What the task requires: Within the listing below, how many lines include the string "Android"? Reply with only the number.

········

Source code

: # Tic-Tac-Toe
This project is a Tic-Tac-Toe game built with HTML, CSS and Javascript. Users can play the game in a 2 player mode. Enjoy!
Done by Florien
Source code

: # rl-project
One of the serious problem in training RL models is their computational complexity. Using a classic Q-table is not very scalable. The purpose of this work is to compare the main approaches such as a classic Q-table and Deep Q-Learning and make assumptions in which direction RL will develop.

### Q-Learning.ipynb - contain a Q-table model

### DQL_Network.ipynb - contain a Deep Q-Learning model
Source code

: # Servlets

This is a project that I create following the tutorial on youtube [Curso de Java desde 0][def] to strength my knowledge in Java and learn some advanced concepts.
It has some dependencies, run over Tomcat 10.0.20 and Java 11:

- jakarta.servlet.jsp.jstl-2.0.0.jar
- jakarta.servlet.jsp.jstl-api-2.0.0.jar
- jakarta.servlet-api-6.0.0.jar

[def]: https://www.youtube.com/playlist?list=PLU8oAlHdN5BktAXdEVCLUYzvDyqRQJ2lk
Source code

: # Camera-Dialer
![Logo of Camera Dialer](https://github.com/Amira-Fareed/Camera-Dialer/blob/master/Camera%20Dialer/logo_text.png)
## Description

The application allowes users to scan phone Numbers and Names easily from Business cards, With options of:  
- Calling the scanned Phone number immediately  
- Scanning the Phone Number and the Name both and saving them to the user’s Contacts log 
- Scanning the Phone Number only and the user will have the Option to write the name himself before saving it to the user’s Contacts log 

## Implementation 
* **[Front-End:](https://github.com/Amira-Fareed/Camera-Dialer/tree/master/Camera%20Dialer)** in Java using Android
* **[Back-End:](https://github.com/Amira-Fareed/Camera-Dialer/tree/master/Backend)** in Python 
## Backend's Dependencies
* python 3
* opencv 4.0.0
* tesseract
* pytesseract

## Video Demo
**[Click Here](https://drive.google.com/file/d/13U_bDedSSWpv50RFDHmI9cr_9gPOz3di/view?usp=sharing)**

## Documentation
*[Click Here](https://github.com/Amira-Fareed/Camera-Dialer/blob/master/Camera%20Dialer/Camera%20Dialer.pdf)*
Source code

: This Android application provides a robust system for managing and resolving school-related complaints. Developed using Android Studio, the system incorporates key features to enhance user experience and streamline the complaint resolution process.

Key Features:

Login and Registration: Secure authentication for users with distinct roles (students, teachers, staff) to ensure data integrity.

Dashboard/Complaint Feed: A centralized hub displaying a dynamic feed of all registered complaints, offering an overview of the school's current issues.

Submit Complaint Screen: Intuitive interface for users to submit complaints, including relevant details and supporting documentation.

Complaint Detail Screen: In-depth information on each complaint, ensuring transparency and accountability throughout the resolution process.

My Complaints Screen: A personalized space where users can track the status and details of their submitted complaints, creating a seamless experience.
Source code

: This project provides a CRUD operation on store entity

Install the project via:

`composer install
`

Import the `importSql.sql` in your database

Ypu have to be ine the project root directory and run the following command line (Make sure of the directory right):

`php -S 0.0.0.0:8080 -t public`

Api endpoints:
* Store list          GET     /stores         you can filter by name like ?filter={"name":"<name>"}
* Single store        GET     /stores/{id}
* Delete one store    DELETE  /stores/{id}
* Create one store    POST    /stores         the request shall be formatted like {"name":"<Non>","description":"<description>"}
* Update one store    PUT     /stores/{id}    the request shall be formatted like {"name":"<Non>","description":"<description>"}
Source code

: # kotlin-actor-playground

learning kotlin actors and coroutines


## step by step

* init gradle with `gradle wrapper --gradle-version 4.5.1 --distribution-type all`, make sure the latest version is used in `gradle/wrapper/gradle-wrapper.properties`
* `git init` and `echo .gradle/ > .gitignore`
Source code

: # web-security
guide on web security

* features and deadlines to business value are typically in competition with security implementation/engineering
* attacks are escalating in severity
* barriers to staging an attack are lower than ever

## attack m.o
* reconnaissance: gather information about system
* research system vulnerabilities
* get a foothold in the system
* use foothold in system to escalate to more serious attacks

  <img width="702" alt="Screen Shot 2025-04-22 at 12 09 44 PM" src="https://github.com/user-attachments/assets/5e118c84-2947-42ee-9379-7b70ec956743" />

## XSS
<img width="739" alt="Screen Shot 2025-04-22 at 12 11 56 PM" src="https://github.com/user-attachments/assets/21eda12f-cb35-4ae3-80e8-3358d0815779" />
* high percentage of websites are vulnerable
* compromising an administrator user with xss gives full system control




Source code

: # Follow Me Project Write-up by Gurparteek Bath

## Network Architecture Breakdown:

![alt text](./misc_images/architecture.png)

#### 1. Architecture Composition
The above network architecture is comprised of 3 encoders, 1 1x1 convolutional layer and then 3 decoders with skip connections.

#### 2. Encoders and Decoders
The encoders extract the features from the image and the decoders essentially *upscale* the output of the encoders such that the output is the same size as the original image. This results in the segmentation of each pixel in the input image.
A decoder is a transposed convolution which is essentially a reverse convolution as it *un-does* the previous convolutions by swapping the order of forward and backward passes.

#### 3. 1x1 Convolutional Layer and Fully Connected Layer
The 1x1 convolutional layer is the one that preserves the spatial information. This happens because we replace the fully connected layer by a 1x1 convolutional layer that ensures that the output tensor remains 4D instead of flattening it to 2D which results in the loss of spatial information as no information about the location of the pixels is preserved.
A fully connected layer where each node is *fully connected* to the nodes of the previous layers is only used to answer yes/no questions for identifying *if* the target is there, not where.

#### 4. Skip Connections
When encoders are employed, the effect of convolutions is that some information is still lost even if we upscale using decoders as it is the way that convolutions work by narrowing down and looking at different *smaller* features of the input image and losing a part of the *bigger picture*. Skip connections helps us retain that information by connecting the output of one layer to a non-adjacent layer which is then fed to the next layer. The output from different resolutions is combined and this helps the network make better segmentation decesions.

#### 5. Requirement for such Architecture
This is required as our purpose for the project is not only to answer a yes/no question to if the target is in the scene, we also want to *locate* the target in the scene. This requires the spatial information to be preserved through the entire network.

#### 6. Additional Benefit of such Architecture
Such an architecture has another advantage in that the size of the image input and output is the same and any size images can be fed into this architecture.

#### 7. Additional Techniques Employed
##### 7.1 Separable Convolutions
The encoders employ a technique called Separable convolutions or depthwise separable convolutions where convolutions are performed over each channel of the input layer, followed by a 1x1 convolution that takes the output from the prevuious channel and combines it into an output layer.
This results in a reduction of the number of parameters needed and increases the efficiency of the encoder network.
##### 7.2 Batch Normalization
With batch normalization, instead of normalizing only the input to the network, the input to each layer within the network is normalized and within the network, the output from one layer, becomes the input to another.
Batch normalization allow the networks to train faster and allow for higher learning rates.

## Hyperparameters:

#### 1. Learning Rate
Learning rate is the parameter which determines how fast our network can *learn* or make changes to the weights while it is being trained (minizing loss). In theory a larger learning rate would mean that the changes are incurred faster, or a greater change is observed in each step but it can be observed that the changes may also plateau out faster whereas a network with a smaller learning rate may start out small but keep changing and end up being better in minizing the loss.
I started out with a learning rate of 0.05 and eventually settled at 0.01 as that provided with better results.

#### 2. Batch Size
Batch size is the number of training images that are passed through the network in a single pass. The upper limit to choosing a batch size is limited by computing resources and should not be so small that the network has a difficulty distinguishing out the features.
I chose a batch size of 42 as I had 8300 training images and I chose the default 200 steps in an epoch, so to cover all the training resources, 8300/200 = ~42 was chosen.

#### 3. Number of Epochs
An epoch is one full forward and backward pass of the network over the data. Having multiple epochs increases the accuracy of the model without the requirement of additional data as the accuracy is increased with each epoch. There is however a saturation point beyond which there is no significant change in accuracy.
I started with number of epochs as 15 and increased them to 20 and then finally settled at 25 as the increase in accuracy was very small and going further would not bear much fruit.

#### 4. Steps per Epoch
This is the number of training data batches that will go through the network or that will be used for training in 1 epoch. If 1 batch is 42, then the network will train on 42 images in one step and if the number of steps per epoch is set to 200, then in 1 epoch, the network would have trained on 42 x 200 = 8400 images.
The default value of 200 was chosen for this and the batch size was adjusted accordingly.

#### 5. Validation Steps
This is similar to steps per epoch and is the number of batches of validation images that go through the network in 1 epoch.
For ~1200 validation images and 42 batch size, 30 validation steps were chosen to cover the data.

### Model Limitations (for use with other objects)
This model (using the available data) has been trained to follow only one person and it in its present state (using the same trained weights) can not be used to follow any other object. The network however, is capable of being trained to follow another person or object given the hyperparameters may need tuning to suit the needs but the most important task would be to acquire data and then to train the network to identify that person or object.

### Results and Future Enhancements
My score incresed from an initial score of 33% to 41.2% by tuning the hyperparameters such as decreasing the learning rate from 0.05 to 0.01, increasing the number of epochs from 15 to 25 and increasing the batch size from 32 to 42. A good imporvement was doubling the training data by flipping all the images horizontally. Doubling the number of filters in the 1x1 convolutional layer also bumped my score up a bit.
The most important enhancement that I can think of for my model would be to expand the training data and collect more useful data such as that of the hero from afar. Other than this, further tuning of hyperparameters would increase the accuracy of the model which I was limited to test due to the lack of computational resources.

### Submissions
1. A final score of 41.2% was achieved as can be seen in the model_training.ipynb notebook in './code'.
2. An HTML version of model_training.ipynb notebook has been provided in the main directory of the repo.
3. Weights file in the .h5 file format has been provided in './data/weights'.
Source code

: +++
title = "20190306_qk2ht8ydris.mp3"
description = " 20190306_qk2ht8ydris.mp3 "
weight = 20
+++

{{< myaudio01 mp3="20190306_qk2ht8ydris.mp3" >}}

········

Response: 2